Todavia, para chegar a este ponto foi preciso saltar algumas
barreiras. A maior de todas foi a comunicação, sem dúvida. “É mais
difícil comunicar com eles, perdes-te para te poderes encontrar. Tens de
voltar ao zero, de nascer de novo, de saber ouvir”. Há ainda os “horse
jumps”, saltos de cavalo em tradução literal, que ilustram uma conversa
que começa numa história maternal e acabava muito, muito longe do tema
de partida.
Um delesComo Miguel os vê a eles, já temos uma
aproximação. Contudo, como é que ele era visto pelos habitantes do Conde
Ferreira? Não temos testemunhos em discurso directo de quem poderia
fazer essa heteroavaliação.
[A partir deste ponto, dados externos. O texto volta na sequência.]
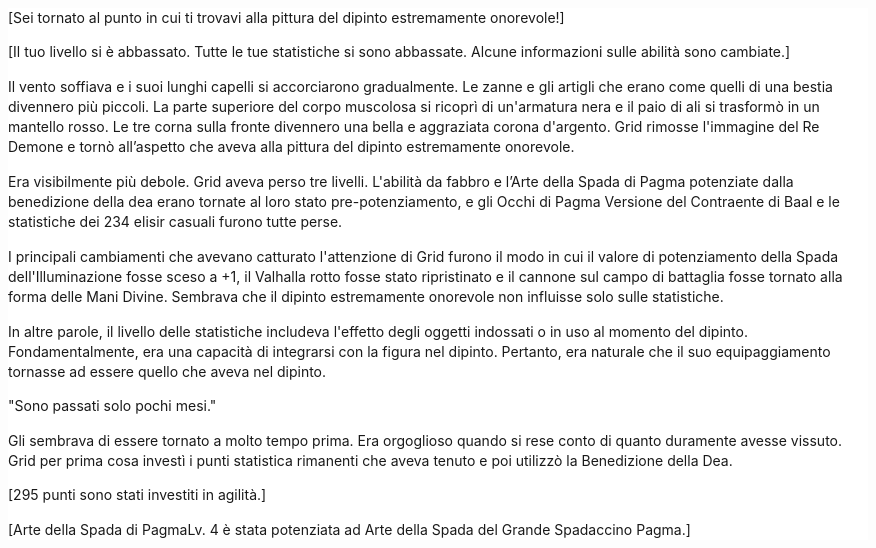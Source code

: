 
[Sei tornato al punto in cui ti trovavi alla pittura del dipinto estremamente onorevole!]






[Il tuo livello si è abbassato. Tutte le tue statistiche si sono abbassate. Alcune informazioni sulle abilità sono cambiate.]






Il vento soffiava e i suoi lunghi capelli si accorciarono gradualmente. Le zanne e gli artigli che erano come quelli di una bestia divennero più piccoli. La parte superiore del corpo muscolosa si ricoprì di un'armatura nera e il paio di ali si trasformò in un mantello rosso. Le tre corna sulla fronte divennero una bella e aggraziata corona d'argento. Grid rimosse l'immagine del Re Demone e tornò all’aspetto che aveva alla pittura del dipinto estremamente onorevole.


Era visibilmente più debole. Grid aveva perso tre livelli. L'abilità da fabbro e l’Arte della Spada di Pagma potenziate dalla benedizione della dea erano tornate al loro stato pre-potenziamento, e gli Occhi di Pagma Versione del Contraente di Baal e le statistiche dei 234 elisir casuali furono tutte perse.






I principali cambiamenti che avevano catturato l'attenzione di Grid furono il ​​modo in cui il valore di potenziamento della Spada dell'Illuminazione fosse sceso a +1, il Valhalla rotto fosse stato ripristinato e il cannone sul campo di battaglia fosse tornato alla forma delle Mani Divine. Sembrava che il dipinto estremamente onorevole non influisse solo sulle statistiche.


In altre parole, il livello delle statistiche includeva l'effetto degli oggetti indossati o in uso al momento del dipinto. Fondamentalmente, era una capacità di integrarsi con la figura nel dipinto. Pertanto, era naturale che il suo equipaggiamento tornasse ad essere quello che aveva nel dipinto.


"Sono passati solo pochi mesi."


Gli sembrava di essere tornato a molto tempo prima. Era orgoglioso quando si rese conto di quanto duramente avesse vissuto. Grid per prima cosa investì i punti statistica rimanenti che aveva tenuto e poi utilizzò la Benedizione della Dea.






[295 punti sono stati investiti in agilità.]






[Arte della Spada di PagmaLv. 4 è stata potenziata ad Arte della Spada del Grande Spadaccino Pagma.]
Vamos, então, à auto-avaliação do actor.
“Muitos chegavam ao pé do Jorge (realizador) ou da Rosa (produtora) e
diziam: ‘Ele está assim por causa da medicação.’ Muitos deles não
perceberam que estava lá como actor, para eles estava em tratamento. Era
um deles”, garante.
No Conde Ferreira afirma não ter encontrado nem mais nem menos do que
cá fora. Apenas a intensidade muda. Por isso, não saiu de lá 21 dias.
Rodemos então o botão do ‘intensómetro’ até ao máximo. “Sim, nunca saí. O
que é que vinha cá fazer fora? Não se passa nada cá fora. E aquilo é
tudo muito verdadeiro, é tudo muito… ver-da-dei-ro”, repete para ver se
entendemos mesmo.
E prossegue de uma assentada. “Sentes-te muito rico, experiencias a
tua humanidade. Tu ris e choras. Mas quando ris, ris, e quando choras,
choras. Tudo o que tu fazes… é. Tudo tem uma importância brutal. É
importante para perceber que estás vivo. Que tens um coração. O que
importa são os outros. O que faz sentido é ajudar. É estar presente, é
dar a mão. O toque a que não ligamos… E o toque fala muito”.